### DATASET EXTRACT

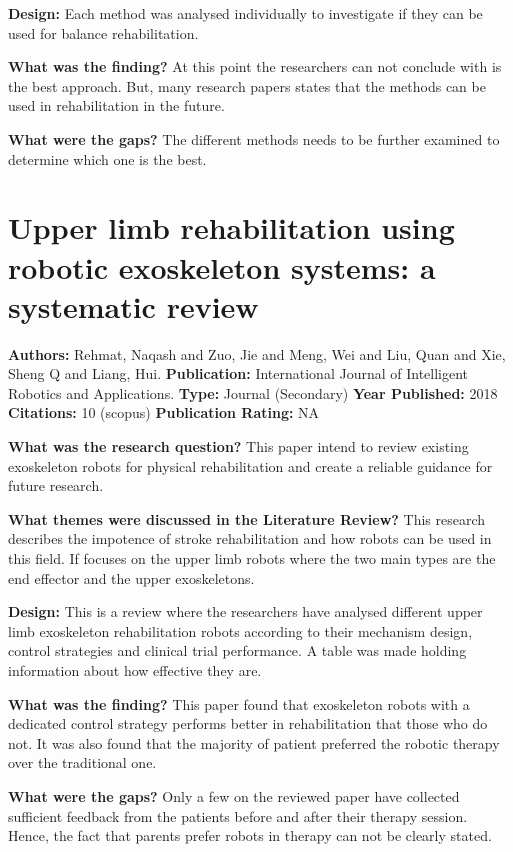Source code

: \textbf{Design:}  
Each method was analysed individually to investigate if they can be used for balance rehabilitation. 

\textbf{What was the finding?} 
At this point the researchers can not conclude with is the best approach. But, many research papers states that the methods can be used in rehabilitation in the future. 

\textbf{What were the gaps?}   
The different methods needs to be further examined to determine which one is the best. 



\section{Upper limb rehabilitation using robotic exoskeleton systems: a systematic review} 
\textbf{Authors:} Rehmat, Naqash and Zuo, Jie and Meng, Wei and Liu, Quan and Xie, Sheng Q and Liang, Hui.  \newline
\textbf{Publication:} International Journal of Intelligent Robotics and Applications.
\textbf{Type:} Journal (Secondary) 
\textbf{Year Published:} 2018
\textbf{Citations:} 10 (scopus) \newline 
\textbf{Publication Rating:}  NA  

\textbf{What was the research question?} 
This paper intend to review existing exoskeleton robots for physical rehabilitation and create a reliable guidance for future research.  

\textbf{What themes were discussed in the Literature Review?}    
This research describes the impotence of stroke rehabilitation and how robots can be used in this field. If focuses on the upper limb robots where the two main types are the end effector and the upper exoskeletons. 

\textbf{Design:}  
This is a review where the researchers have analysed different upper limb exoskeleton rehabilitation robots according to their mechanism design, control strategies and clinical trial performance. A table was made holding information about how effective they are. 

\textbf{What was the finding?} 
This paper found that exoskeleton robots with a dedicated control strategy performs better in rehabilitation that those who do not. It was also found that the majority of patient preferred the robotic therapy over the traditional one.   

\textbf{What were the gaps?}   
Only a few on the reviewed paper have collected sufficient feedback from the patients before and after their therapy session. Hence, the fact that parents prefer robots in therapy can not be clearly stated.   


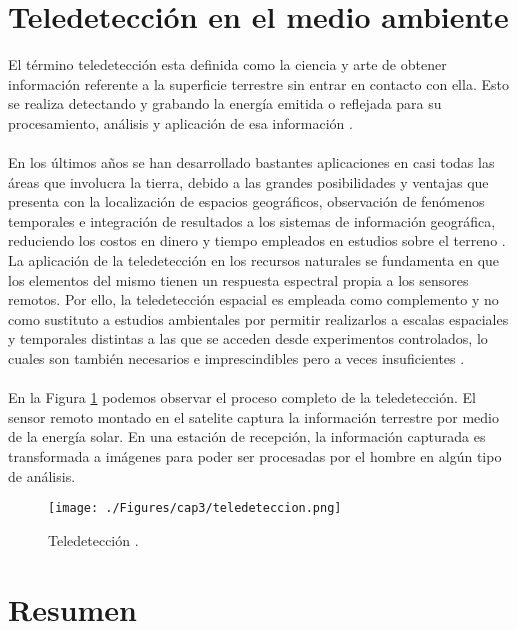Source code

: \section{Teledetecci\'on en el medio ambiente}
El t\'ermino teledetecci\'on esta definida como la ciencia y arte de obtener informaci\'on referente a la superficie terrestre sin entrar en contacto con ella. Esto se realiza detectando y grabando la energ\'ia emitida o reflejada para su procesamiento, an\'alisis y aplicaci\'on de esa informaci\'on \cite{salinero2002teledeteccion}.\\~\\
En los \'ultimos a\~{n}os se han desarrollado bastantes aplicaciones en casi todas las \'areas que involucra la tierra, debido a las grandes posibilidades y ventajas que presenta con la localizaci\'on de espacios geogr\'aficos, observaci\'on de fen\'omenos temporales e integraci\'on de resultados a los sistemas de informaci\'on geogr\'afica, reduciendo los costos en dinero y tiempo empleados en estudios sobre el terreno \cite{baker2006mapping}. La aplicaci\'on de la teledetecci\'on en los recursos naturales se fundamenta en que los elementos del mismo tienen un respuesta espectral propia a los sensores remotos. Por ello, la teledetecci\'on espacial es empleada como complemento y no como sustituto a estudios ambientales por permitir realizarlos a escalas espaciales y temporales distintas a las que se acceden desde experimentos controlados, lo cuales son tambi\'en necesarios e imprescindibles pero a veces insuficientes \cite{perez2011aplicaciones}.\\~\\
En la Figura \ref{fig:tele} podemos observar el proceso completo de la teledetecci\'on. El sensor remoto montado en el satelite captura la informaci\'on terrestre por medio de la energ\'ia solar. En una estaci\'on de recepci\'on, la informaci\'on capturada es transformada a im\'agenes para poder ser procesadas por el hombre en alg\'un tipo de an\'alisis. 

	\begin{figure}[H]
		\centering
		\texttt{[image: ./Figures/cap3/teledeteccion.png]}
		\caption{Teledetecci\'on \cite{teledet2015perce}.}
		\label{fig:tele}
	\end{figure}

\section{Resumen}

######
### DATASET EXTRACT

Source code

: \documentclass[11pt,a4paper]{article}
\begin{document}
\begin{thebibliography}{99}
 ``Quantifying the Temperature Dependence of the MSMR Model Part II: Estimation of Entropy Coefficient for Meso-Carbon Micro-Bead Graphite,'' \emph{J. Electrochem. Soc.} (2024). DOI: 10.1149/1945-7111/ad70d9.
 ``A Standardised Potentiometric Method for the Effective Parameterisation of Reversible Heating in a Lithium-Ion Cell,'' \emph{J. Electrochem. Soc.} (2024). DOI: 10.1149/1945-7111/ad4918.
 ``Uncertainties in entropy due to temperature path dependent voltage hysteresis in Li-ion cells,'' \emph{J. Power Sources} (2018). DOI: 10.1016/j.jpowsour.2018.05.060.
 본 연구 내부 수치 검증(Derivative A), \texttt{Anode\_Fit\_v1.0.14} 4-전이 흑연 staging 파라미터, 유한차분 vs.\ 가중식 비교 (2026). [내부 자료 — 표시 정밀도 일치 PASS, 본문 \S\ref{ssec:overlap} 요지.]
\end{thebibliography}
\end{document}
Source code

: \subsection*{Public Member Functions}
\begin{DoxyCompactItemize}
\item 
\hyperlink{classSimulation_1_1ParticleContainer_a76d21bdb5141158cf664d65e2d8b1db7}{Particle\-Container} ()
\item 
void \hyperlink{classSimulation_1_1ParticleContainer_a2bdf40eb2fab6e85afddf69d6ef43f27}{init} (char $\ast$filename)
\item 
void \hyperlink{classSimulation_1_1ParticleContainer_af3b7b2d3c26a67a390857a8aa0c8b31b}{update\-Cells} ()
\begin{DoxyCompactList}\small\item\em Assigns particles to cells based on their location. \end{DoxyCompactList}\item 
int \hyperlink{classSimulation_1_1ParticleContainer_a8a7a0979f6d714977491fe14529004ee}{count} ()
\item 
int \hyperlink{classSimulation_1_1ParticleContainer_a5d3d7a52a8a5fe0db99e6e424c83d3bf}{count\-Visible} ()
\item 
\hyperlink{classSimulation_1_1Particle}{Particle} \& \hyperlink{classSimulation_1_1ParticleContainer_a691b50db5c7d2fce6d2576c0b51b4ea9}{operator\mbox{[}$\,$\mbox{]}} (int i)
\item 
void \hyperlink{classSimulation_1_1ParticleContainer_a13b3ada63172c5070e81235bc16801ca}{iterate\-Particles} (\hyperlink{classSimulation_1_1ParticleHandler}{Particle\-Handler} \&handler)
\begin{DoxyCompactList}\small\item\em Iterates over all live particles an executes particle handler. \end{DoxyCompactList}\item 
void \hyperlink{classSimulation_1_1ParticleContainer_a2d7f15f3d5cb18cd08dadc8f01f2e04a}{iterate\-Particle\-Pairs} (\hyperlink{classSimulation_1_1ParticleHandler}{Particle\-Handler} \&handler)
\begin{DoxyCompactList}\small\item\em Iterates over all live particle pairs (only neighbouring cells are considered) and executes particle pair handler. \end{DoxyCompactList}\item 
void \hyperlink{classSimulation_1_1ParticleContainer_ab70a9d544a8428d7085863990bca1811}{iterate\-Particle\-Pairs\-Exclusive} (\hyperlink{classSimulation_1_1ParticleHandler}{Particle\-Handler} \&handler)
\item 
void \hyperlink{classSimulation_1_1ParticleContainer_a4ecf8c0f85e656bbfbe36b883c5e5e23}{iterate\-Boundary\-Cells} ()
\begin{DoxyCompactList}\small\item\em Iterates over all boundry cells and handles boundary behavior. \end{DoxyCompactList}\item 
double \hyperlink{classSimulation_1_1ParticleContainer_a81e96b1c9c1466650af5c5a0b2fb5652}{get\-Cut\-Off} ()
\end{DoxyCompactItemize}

######

### ACTION ITEM
Copy, from the lines above, each one that holds "with".

### RESULT FOR THIS TASK
At this point the researchers can not conclude with is the best approach. But, many research papers states that the methods can be used in rehabilitation in the future. 
This paper found that exoskeleton robots with a dedicated control strategy performs better in rehabilitation that those who do not. It was also found that the majority of patient preferred the robotic therapy over the traditional one.   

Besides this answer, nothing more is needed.